The sales contract disclosure also includes the Total of Payments. The reason for an additional disclosure in the credit sale context is that in order for the consumer to truly understand the totality of the financial commitment, the credit sale disclosure format includes this additional piece of information.

Interestingly, credit sales contracts or installment sales contracts are sometimes referred to as “indirect loans.” Such name reflects the fact that installment sales contracts are often purchased right after the point-of-sale by a lender, who has a pre-agreed arrangement with the credit seller to take assignment of the contract. So, these transactions really are not loans at all—they are sales made “on credit” by a seller. Hence, there is a need for the Total Sale Price disclosure.
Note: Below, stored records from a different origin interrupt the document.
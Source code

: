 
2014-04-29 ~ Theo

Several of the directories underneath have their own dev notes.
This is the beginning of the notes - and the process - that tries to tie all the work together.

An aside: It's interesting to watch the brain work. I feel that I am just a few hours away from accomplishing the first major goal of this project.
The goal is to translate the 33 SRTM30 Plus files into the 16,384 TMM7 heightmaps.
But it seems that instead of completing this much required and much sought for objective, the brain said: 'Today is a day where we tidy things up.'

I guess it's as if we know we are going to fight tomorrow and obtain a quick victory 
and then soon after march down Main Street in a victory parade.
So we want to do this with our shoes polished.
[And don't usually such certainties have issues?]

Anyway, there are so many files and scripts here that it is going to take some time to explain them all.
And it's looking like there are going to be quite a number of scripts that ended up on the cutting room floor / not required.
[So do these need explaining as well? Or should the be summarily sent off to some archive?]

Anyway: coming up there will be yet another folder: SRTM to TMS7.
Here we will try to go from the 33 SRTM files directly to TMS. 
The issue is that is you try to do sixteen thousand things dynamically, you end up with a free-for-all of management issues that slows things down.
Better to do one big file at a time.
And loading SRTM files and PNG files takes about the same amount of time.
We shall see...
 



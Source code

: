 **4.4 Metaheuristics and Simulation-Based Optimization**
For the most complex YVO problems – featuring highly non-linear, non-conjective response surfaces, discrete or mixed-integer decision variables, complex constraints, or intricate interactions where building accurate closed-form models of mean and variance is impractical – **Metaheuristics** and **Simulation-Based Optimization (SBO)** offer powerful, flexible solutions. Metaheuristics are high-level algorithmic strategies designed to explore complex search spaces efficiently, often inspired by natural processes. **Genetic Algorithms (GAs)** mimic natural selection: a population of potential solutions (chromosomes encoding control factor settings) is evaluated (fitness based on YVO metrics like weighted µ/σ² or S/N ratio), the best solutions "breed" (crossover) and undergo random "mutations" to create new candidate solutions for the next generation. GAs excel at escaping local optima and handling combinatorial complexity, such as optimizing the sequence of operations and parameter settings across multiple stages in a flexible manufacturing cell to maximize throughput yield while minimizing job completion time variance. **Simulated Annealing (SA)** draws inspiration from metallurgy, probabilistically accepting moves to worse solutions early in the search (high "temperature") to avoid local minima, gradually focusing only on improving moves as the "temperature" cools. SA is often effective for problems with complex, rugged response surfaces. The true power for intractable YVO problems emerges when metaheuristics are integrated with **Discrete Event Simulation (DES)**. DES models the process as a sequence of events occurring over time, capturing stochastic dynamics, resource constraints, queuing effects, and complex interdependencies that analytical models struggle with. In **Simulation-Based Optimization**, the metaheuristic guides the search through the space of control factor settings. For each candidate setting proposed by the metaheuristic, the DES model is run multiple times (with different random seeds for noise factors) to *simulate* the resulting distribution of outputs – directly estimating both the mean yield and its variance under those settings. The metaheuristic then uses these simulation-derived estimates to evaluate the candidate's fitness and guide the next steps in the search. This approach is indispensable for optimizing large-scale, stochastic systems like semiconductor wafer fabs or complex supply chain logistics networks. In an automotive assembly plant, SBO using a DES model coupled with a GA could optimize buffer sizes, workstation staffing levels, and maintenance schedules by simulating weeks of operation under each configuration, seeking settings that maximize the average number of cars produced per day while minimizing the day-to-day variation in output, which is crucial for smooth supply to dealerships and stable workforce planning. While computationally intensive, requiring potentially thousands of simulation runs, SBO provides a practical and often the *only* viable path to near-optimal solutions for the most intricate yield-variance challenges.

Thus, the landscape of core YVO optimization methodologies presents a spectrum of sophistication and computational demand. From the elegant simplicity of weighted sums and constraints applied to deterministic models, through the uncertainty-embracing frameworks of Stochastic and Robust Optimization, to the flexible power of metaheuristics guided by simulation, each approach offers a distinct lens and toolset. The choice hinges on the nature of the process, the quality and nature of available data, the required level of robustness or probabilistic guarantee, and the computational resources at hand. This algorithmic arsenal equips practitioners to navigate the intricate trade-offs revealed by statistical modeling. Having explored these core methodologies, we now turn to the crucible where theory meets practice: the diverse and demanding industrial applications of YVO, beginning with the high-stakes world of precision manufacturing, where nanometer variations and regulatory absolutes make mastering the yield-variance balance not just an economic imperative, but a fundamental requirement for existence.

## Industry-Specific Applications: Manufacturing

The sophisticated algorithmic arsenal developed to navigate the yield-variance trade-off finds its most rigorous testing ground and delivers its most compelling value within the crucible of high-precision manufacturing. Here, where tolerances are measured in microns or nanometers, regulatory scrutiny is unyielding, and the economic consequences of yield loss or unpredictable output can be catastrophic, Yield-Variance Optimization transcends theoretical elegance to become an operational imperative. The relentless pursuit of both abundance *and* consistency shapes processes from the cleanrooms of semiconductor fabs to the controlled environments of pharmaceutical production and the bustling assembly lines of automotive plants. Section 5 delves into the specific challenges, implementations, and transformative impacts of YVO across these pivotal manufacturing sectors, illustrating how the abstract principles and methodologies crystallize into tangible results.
It is important for lenders, who purchase or take assignment of consumer credit sales contracts, to be certain that the disclosure format used is the installment sales contract disclosure format. Otherwise, the finance company as assignee will be liable for the disclosure violation, since such violation will be very much “apparent” on the face of the instrument that is assigned. While assignees have certain defenses to Truth-in-Lending violations, the assignee defense does not apply to defects that can be determined on the face of the disclosure. The absence of the Total Sale Price box stands out like a sore thumb.

It is also interesting to note that in many jurisdictions, credit sellers are not required to be licensed. So, there often is no regulatory authority looking over their shoulders to make certain that their forms and processes are Truth-in-Lending compliant. In the final analysis, that makes the assignee—the contract purchaser—ultimately responsible for its dealers' compliance.

Practice Pointer: Carefully review the contract disclosure forms used by those with whom you do business. Ultimately, the consumer finance company will bear the responsibility for Truth-in-Lending compliance.